### How to complete this task
Note how many lines in the entries contain the string "will", then give that number and nothing else.

### Saved entries
-------------------------

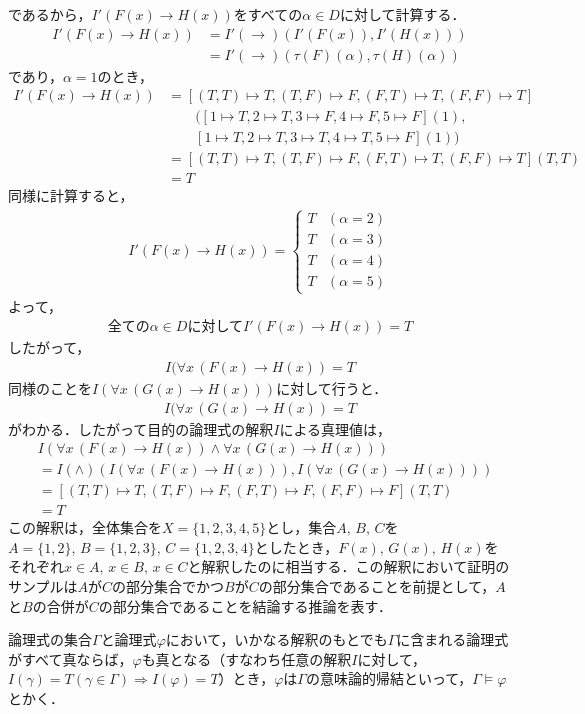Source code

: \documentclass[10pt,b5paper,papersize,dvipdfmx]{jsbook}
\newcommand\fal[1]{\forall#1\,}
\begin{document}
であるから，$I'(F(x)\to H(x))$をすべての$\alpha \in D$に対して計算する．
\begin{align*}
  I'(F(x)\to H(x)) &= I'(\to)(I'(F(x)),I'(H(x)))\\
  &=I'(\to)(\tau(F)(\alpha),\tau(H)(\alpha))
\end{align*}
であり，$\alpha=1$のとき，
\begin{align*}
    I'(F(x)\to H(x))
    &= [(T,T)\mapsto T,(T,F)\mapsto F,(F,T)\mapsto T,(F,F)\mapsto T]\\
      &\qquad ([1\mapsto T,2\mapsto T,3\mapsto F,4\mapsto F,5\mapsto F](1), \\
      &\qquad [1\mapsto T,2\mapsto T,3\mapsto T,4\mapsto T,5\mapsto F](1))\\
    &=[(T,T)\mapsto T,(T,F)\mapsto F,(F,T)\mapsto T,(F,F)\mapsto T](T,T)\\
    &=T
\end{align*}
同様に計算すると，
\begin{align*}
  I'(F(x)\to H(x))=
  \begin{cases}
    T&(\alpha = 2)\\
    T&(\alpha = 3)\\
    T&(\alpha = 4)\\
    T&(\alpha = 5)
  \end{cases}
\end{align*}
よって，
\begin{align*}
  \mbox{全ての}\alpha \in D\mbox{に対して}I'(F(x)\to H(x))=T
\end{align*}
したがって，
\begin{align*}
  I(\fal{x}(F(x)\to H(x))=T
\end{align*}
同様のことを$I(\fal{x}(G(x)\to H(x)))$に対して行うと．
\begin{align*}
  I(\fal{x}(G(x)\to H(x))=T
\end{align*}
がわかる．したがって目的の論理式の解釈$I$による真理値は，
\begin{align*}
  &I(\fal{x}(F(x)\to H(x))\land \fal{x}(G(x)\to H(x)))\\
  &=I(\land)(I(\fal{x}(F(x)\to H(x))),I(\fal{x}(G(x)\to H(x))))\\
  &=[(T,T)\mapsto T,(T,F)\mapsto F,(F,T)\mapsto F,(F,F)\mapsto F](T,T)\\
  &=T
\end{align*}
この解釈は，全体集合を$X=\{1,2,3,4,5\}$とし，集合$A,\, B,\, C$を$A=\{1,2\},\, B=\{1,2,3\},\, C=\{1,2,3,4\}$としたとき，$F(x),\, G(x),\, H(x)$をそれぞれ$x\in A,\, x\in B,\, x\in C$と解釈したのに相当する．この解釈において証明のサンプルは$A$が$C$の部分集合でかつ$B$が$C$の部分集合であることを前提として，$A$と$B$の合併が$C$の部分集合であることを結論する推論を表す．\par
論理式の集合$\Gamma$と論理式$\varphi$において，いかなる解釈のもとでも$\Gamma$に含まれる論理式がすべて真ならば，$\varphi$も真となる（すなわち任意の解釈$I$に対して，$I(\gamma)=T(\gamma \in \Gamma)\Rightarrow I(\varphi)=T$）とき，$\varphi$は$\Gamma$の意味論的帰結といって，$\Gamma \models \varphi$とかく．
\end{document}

-------------------------

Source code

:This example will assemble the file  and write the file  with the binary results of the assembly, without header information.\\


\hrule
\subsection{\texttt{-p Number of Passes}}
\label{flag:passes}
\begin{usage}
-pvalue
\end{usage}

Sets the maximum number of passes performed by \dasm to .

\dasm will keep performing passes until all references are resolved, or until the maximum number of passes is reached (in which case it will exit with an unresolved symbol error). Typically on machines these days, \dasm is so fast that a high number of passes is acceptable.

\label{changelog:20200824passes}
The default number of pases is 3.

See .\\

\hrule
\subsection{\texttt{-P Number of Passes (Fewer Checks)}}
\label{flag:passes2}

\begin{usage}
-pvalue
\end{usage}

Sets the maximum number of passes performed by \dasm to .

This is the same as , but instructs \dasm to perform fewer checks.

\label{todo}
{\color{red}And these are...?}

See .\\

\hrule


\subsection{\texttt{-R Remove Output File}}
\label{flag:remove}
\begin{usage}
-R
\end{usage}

-------------------------

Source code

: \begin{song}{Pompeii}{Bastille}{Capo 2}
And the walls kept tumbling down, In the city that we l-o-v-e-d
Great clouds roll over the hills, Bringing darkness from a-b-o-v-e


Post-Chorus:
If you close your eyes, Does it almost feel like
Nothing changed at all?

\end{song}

-------------------------

### Exercise solution
2